Thanks for your reply!
1. For the first question, yes, I am using 2019R2.01.
2. For the second question, I have done some modification from the Yolo V3 sample. The main difference is just that I added a line of code to convert BGR to RGB as I don't use the --reverse_input_channels following the official instructions. And I have made sure that the input is exactly the same except that the shape is different (NCHW for openvino and NHWC for .pb model).
Here are some updates:
As what I compared for the two models are the reorg layers, I conjure that it could be the problem of output nodes defined in the model optimizer. I find another way to convert the pb model from here by directly specifying the output and input instead using the yolov3.json.
Originally, the IR model converted from the official guide using yolov3.json uses entry points ('detector/yolo-v3/Reshape, detector/yolo-v3/Reshape, detector/yolo-v3/Reshape') to specify the output nodes if I have a correct understanding. And I found that the output s from inference are "detector/yolo-v3/Conv_6/BiasAdd/YoloRegion,detector/yolo-v3/Conv_14/BiasAdd/YoloRegion,detector/yolo-v3/Conv_22/BiasAdd/YoloRegion" which are precedent nodes of the entry points. These are the nodes I compared for the two models.
However, If I specify the output nodes directly, the outputs are wired.

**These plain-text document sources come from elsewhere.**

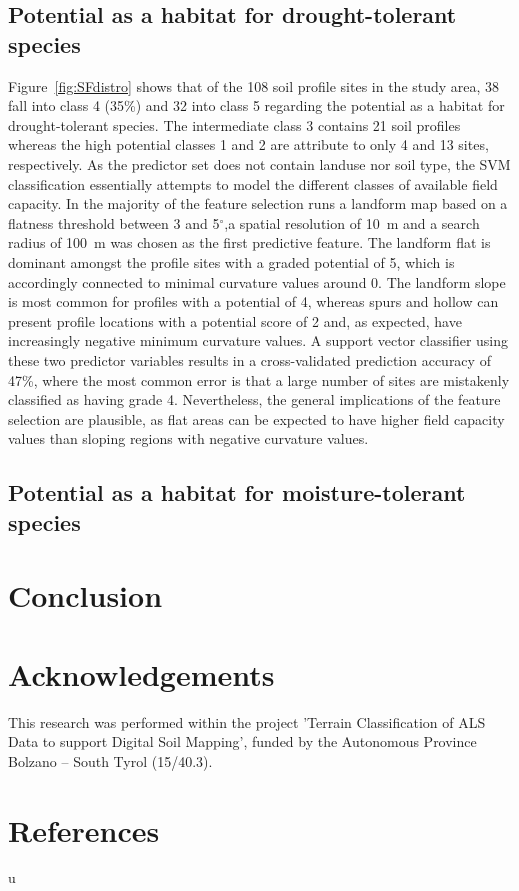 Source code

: \documentclass[preprint,12pt,authoryear]{elsarticle}
\begin{document}
\subsection{Potential as a habitat for drought-tolerant species}
Figure~\ref{fig:SFdistro} shows that of the 108 soil profile sites in the study area, 38 fall into class 4 (35\%) and 32 into class 5 regarding the potential as a habitat for drought-tolerant species. The intermediate class 3 contains 21 soil profiles whereas the high potential classes 1 and 2 are attribute to only 4 and 13 sites, respectively. 
As the predictor set does not contain landuse nor soil type, the SVM classification essentially attempts to model the different classes of available field capacity. In the majority of the feature selection runs a landform map based on a flatness threshold between 3 and 5$^{\circ}$,a spatial resolution of 10~m and a search radius of 100~m was chosen as the first predictive feature. The landform flat is dominant amongst the profile sites with a graded potential of 5, which is accordingly connected to minimal curvature values around 0. The landform slope is  most common for profiles with a potential  of 4, whereas spurs and hollow can present profile locations with a  potential score of 2 and, as expected, have increasingly negative minimum curvature values. A support vector classifier using these two predictor variables results in a cross-validated prediction accuracy of 47\%, where the most common error is that  a large number of sites are mistakenly classified as having grade 4. Nevertheless, the general implications of the feature selection are plausible, as flat areas  can  be expected to have higher field capacity values than sloping regions with negative curvature values.
\subsection{Potential as a habitat for moisture-tolerant species}
\section{Conclusion}
 

\section*{Acknowledgements} This research was performed within the project 'Terrain Classification of ALS Data to support Digital Soil Mapping', funded by the Autonomous Province Bolzano -- South Tyrol (15/40.3).

\section*{References}
u
\end{document}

I first tried to specify "detector/yolo-v3/Conv_6/BiasAdd , ..., ..." as output nodes, but the actual outputs given by the inference engine are "detector/yolo-v3/Conv_6/Conv2D, ..., ..." which are the precedent nodes of "BiasAdd". So I assume the inference engine would always give outputs the precedent nodes. However, when I specified 'detector/yolo-v3/Reshape, ... , ...' as the output nodes, the names of the output layer given by inference engine are exactly the nodes I specify rather than precedent nodes and what's more, the shape of the output is [1,4800,85] which is the shape of next nodes(For clarity, please refer to the attachments for the typology). Besides, I also check all layers in the openvino net and found that 'BiasAdd' nodes are missing so I think they may be fused by openvino.
Could you please explain to me why there are these problems? And how to specify the output node correctly? Thank you so much!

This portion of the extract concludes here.